#### [Task directions]
Below are records; please set down exactly the lines from the first through the one containing "[[05:56](https".

[[ Data extract, beginning ]]

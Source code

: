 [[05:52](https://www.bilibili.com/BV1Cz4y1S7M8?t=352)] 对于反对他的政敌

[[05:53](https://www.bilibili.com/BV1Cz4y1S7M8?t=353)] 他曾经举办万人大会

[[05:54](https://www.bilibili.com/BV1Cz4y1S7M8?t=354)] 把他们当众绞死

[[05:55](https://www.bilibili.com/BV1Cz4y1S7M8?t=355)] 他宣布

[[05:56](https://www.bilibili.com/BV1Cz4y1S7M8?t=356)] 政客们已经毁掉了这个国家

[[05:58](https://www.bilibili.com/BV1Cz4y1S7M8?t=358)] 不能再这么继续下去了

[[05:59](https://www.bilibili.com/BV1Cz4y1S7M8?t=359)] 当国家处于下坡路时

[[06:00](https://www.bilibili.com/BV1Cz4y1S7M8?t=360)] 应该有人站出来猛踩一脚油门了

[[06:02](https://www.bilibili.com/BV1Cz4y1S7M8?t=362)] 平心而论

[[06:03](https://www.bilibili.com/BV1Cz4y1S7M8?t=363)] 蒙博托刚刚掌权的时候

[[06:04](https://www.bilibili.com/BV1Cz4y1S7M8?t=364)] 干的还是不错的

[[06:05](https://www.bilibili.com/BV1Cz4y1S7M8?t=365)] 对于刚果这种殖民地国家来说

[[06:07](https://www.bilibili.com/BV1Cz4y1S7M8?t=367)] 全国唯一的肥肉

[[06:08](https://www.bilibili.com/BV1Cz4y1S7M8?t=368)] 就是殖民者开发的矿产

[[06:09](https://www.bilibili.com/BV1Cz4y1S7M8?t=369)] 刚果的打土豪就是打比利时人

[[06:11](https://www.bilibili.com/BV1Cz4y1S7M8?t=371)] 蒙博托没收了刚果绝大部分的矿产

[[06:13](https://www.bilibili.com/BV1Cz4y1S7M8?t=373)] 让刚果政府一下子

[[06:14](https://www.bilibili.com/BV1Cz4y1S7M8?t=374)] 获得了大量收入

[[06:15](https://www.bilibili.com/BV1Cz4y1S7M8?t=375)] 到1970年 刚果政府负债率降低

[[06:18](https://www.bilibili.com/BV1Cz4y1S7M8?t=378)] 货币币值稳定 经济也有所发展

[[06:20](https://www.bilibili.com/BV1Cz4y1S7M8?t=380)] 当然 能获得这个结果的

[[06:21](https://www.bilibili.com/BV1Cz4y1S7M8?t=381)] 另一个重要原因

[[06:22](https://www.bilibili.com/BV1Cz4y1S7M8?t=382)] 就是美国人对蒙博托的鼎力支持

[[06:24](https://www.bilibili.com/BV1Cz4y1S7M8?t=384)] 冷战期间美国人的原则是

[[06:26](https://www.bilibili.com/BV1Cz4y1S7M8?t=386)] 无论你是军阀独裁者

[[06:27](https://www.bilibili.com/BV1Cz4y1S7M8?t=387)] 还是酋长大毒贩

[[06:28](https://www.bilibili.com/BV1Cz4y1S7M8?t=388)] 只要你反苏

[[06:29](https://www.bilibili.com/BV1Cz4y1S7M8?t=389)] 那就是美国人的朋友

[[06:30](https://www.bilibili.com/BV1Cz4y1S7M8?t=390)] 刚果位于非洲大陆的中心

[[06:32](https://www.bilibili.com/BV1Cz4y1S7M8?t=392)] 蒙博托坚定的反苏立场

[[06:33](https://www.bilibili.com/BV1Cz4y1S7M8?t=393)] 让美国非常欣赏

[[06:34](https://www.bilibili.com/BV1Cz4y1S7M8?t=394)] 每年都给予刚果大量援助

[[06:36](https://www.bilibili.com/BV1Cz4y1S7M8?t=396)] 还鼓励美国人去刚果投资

[[ Data extract, end ]]

#### [Exercise solution]
Source code

: [[05:52](https://www.bilibili.com/BV1Cz4y1S7M8?t=352)] 对于反对他的政敌

[[05:53](https://www.bilibili.com/BV1Cz4y1S7M8?t=353)] 他曾经举办万人大会

[[05:54](https://www.bilibili.com/BV1Cz4y1S7M8?t=354)] 把他们当众绞死

[[05:55](https://www.bilibili.com/BV1Cz4y1S7M8?t=355)] 他宣布

[[05:56](https://www.bilibili.com/BV1Cz4y1S7M8?t=356)] 政客们已经毁掉了这个国家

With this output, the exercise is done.